Pendant sept mois, il aura rebattu les cartes de la création artistique, en mêlant, dans "Studio Venezia", l’installation qu’il a présentée au Pavillon français de la biennale de Venise, musique, art et architecture. Aujourd’hui, alors que la biennale s’achève, Xavier Veilhan nous promet, les 25 et 26 novembre, une clôture en beauté avec de nombreux musiciens, dont Brian Eno, Sébastien Tellier ou Nicolas Godin. Une session à ne pas manquer avant de nouveaux rendez-vous en Argentine et au Portugal en 2018. A cette occasion, nous republions l’entretien que l’artiste nous avait accordé le 9 mai dernier.

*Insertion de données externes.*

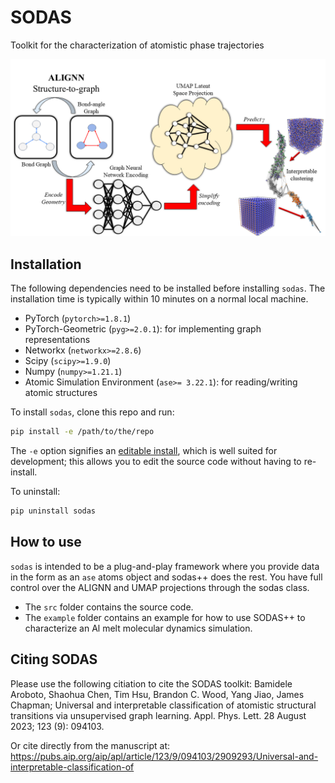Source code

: # SODAS
Toolkit for the characterization of atomistic phase trajectories

![Screenshot](https://github.com/Materials-Informatics-Laboratory/SODAS/blob/main/method.png?raw=true)

## Installation

The following dependencies need to be installed before installing `sodas`. The installation time is typically within 10 minutes on a normal local machine.
- PyTorch (`pytorch>=1.8.1`)
- PyTorch-Geometric (`pyg>=2.0.1`): for implementing graph representations
- Networkx (`networkx>=2.8.6`)
- Scipy (`scipy>=1.9.0`)
- Numpy (`numpy>=1.21.1`)
- Atomic Simulation Environment (`ase>= 3.22.1`): for reading/writing atomic structures

To install `sodas`, clone this repo and run:
```bash
pip install -e /path/to/the/repo
```

The `-e` option signifies an [editable install](https://pip.pypa.io/en/stable/topics/local-project-installs/), which is well suited for development; this allows you to edit the source code without having to re-install.

To uninstall:
```bash
pip uninstall sodas
```

## How to use

`sodas` is intended to be a plug-and-play framework where you provide data in the form as an `ase` atoms object and sodas++ does the rest. You have full control over the ALIGNN and UMAP projections through the sodas class.

- The `src` folder contains the source code.
- The `example` folder contains an example for how to use SODAS++ to characterize an Al melt molecular dynamics simulation.

## Citing SODAS

Please use the following citiation to cite the SODAS toolkit:
Bamidele Aroboto, Shaohua Chen, Tim Hsu, Brandon C. Wood, Yang Jiao, James Chapman; Universal and interpretable classification of atomistic structural transitions via unsupervised graph learning. Appl. Phys. Lett. 28 August 2023; 123 (9): 094103.

Or cite directly from the manuscript at: https://pubs.aip.org/aip/apl/article/123/9/094103/2909293/Universal-and-interpretable-classification-of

Écrin haut de gamme pour les musiciens qui ne cesseront de s’y succéder et le public invité à en découvrir la production, « Studio Venezia », conçu par le plasticien Xavier Veilhan, est un studio d’enregistrement d’un genre inédit. « Ce qui m’intéresse, c’est l’art de l’exposition, l’exposition en tant qu’œuvre », explique celui dont l’approche artistique joue depuis toujours sur l’interaction entre les arts. Connu notamment pour ses sculptures à facettes dans l’espace public, Xavier Veilhan revient pour nous sur l’installation qui représente la France lors de la 57e biennale internationale d’art de Venise jusqu'au 26 novembre.

La musique a toujours eu une place considérable dans votre travail de plasticien. Comment avez-vous décidé qu'elle serait au cœur de « Studio Venezia », l'installation que vous avez conçue pour la biennale de Venise ?

À la façon d’un puzzle, ce projet est une somme des expériences que j’ai pu conduire autour de la musique et des musiciens par le passé. Lorsque j’ai pris la décision d’être candidat pour représenter la France lors de la Biennale internationale d’art de Venise, j’ai immédiatement voulu un projet vivant, ouvert. Très rapidement, j’en suis venu à imaginer une installation autour de la musique en raison de toutes les pistes que j’avais déjà explorées. Dans un processus créatif, il n’est pas rare que l’on ne parvienne pas à développer un projet à un moment donné mais que l’occasion se présente quelques années plus tard. L’installation présentée à Venise permet de mettre au premier plan une partie de mon travail qui a toujours été très importante mais qui était moins visible il y a quelques années.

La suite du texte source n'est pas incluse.